### Exercise description
In the entries below, count the lines that hold the string "variables" and state only that count.

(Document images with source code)
::::::::::

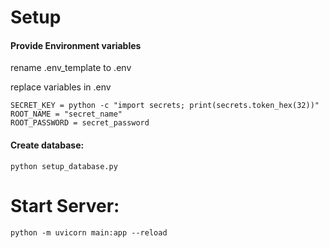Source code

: 
# Setup
#### Provide Environment variables
rename .env_template to .env

replace variables in .env
```
SECRET_KEY = python -c "import secrets; print(secrets.token_hex(32))"
ROOT_NAME = "secret_name"
ROOT_PASSWORD = secret_password
```

#### Create database: 
```
python setup_database.py
```


# Start Server:
```
python -m uvicorn main:app --reload
```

::::::::::

### Task response
2